Task statement: Write out once more the lines running from the top of the entries below to the line with "You can submit", both ends included.

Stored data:
○ ○ ○ ○ ○ ○ ○
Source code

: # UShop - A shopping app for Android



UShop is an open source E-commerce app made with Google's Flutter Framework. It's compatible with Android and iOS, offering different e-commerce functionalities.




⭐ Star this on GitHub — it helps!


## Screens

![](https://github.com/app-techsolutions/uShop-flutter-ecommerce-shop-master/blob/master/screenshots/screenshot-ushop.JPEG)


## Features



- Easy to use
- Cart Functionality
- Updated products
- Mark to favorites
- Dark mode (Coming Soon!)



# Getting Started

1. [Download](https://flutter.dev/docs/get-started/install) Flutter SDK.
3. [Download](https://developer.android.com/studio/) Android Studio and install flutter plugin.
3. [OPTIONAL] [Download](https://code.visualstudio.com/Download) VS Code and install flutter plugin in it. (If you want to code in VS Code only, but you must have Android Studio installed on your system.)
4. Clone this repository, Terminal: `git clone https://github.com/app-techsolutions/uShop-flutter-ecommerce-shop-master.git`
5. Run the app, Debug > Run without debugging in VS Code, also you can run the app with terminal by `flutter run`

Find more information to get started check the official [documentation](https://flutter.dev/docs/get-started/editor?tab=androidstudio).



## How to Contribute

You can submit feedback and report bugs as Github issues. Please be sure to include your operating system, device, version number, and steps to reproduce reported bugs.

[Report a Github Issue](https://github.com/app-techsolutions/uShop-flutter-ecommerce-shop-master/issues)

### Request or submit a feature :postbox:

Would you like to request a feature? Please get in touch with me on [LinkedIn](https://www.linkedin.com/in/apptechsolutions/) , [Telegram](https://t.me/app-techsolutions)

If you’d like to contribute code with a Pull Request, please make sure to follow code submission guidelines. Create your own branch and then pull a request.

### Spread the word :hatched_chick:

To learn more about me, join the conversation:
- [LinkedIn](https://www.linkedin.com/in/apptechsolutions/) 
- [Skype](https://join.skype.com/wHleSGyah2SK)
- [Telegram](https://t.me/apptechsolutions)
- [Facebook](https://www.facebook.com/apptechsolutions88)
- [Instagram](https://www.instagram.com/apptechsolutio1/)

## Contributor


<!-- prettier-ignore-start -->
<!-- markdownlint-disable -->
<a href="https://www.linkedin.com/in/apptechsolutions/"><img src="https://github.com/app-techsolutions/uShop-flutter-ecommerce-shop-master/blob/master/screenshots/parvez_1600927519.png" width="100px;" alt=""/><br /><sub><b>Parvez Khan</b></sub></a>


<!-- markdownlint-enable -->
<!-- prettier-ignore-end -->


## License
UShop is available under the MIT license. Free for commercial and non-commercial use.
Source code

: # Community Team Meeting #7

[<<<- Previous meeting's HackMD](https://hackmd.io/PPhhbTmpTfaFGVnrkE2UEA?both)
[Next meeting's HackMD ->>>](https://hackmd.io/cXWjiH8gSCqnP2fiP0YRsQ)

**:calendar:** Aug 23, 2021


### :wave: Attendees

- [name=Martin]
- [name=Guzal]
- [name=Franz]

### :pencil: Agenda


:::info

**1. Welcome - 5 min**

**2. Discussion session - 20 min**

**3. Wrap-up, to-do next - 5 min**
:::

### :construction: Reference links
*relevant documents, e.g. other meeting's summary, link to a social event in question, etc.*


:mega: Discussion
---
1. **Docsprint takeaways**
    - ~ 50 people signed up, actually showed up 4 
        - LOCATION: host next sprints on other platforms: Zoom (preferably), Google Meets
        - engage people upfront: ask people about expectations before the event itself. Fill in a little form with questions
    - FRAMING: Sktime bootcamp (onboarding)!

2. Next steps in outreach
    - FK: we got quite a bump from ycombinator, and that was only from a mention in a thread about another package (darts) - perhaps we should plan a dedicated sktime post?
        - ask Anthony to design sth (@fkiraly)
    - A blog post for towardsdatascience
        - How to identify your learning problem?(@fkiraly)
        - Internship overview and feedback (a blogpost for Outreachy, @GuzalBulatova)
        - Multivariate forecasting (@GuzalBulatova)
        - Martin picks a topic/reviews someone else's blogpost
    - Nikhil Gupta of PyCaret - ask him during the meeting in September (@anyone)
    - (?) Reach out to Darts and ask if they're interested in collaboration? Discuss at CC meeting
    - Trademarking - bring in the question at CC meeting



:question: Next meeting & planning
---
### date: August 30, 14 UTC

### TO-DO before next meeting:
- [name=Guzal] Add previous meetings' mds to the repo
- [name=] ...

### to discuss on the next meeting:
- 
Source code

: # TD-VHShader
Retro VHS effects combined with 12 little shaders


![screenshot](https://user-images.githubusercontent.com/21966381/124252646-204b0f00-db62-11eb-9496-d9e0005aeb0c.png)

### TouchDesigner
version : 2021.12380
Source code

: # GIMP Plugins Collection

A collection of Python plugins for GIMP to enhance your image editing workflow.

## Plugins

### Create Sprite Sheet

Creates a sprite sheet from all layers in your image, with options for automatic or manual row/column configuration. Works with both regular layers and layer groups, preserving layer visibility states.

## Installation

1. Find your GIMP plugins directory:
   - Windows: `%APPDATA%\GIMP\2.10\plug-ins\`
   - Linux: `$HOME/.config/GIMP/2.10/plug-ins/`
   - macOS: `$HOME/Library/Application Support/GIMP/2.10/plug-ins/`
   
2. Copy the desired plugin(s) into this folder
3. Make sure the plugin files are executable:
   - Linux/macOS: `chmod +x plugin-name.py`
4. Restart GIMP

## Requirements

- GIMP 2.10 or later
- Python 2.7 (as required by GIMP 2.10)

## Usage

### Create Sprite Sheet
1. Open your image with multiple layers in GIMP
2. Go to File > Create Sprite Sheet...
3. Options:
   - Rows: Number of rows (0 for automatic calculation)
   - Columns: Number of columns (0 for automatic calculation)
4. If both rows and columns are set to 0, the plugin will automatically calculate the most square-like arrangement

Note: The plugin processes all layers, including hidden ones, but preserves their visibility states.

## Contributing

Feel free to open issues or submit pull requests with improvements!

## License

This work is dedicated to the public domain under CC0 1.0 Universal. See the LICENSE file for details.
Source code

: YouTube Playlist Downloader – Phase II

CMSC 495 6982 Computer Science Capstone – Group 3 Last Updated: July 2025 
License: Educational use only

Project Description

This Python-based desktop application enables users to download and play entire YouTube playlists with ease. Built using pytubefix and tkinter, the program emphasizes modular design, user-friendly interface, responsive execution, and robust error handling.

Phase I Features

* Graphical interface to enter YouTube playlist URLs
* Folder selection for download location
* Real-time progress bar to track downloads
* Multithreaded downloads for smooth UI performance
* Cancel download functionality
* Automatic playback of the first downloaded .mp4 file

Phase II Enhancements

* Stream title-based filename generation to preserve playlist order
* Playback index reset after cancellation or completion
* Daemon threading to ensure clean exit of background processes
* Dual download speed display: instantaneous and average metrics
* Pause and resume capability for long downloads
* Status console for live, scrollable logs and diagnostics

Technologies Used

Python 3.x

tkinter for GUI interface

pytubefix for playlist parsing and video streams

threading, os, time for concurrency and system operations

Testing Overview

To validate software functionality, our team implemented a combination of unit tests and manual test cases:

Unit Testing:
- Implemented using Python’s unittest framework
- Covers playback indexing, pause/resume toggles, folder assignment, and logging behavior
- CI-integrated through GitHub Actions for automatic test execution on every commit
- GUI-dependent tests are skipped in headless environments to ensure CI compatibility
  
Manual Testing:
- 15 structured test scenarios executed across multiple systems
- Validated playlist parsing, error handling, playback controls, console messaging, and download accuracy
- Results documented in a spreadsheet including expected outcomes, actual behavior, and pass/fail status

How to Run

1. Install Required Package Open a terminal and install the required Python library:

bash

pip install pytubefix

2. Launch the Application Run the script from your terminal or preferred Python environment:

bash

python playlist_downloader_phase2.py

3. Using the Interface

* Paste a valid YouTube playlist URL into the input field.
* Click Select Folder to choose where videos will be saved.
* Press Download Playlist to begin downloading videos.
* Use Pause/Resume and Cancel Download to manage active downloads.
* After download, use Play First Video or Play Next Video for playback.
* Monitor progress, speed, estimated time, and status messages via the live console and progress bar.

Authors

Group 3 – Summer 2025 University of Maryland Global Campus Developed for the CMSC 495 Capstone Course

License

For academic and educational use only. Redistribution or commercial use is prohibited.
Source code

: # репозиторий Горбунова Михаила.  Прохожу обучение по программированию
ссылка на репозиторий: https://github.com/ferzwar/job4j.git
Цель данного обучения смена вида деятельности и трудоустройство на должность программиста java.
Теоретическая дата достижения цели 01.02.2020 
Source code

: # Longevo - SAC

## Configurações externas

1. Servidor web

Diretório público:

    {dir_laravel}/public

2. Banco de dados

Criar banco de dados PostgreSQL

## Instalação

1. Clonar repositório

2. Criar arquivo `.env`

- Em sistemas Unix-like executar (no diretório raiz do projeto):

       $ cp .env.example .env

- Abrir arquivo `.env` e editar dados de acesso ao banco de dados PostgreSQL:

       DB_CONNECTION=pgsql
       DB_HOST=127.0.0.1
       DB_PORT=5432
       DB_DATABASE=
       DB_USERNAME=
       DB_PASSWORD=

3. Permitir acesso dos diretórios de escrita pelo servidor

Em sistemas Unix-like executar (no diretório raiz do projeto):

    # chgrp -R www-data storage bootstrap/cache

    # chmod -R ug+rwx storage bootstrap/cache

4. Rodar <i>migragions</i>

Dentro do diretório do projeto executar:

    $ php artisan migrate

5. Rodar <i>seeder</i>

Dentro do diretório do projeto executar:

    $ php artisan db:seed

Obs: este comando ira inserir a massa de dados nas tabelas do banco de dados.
○ ○ ○ ○ ○ ○ ○
Answer below:
Source code

: # UShop - A shopping app for Android



UShop is an open source E-commerce app made with Google's Flutter Framework. It's compatible with Android and iOS, offering different e-commerce functionalities.




⭐ Star this on GitHub — it helps!


## Screens

![](https://github.com/app-techsolutions/uShop-flutter-ecommerce-shop-master/blob/master/screenshots/screenshot-ushop.JPEG)


## Features



- Easy to use
- Cart Functionality
- Updated products
- Mark to favorites
- Dark mode (Coming Soon!)



# Getting Started

1. [Download](https://flutter.dev/docs/get-started/install) Flutter SDK.
3. [Download](https://developer.android.com/studio/) Android Studio and install flutter plugin.
3. [OPTIONAL] [Download](https://code.visualstudio.com/Download) VS Code and install flutter plugin in it. (If you want to code in VS Code only, but you must have Android Studio installed on your system.)
4. Clone this repository, Terminal: `git clone https://github.com/app-techsolutions/uShop-flutter-ecommerce-shop-master.git`
5. Run the app, Debug > Run without debugging in VS Code, also you can run the app with terminal by `flutter run`

Find more information to get started check the official [documentation](https://flutter.dev/docs/get-started/editor?tab=androidstudio).



## How to Contribute

You can submit feedback and report bugs as Github issues. Please be sure to include your operating system, device, version number, and steps to reproduce reported bugs.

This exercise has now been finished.